====== Data for review
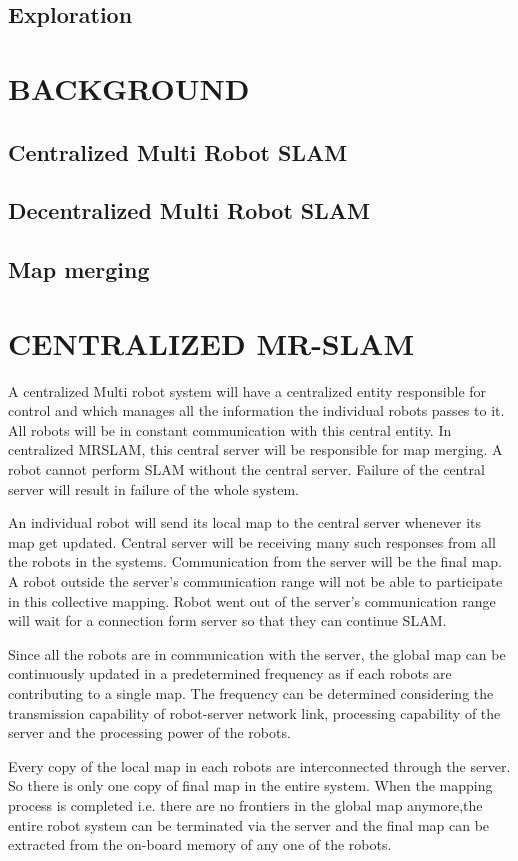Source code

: \documentclass[MTech]{iitmdiss}
\begin{document}
\section{Exploration}


\chapter{BACKGROUND}
\section{Centralized Multi Robot SLAM}
\section{Decentralized Multi Robot SLAM}
\section{Map merging}

\chapter{CENTRALIZED MR-SLAM}
\label{chap:intro}
A centralized Multi robot system will have a centralized entity responsible for control and which manages all the information the individual robots passes to it. All robots will be in constant communication with this central entity. In centralized MRSLAM, this central server will be responsible for map merging. A robot cannot perform SLAM without the central server. Failure of the central server will result in failure of the whole system. \par
An individual robot will send its local map to the central server whenever its map get updated. Central server will be receiving many such responses from all the robots in the systems. Communication from the server will be the final map. A robot outside the server's communication range will not be able to participate in this collective mapping. Robot went out of the server's communication range will wait for a connection form server so that they can continue SLAM.\par
Since all the robots are in communication with the server, the global map can be continuously updated in a predetermined frequency as if each robots are contributing to a single map. The frequency can be determined considering the transmission capability of robot-server network link, processing capability of the server and the processing power of the robots.\par
Every copy of the local map in each robots are interconnected through the server. So there is only one copy of final map in the entire system. When the mapping process is completed i.e. there are no frontiers in the global map anymore,the entire robot system can be terminated via the server and the final map can be extracted from the on-board memory of any one of the robots.\par
\end{document}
============
» **What the task asks**
In your copy, repeat each record exactly and include no pictures.

» **Answer for the task**
Source code

: \documentclass[MTech]{iitmdiss}
\begin{document}
\section{Exploration}


\chapter{BACKGROUND}
\section{Centralized Multi Robot SLAM}
\section{Decentralized Multi Robot SLAM}
\section{Map merging}

\chapter{CENTRALIZED MR-SLAM}
\label{chap:intro}
A centralized Multi robot system will have a centralized entity responsible for control and which manages all the information the individual robots passes to it. All robots will be in constant communication with this central entity. In centralized MRSLAM, this central server will be responsible for map merging. A robot cannot perform SLAM without the central server. Failure of the central server will result in failure of the whole system. \par
An individual robot will send its local map to the central server whenever its map get updated. Central server will be receiving many such responses from all the robots in the systems. Communication from the server will be the final map. A robot outside the server's communication range will not be able to participate in this collective mapping. Robot went out of the server's communication range will wait for a connection form server so that they can continue SLAM.\par
Since all the robots are in communication with the server, the global map can be continuously updated in a predetermined frequency as if each robots are contributing to a single map. The frequency can be determined considering the transmission capability of robot-server network link, processing capability of the server and the processing power of the robots.\par
Every copy of the local map in each robots are interconnected through the server. So there is only one copy of final map in the entire system. When the mapping process is completed i.e. there are no frontiers in the global map anymore,the entire robot system can be terminated via the server and the final map can be extracted from the on-board memory of any one of the robots.\par
\end{document}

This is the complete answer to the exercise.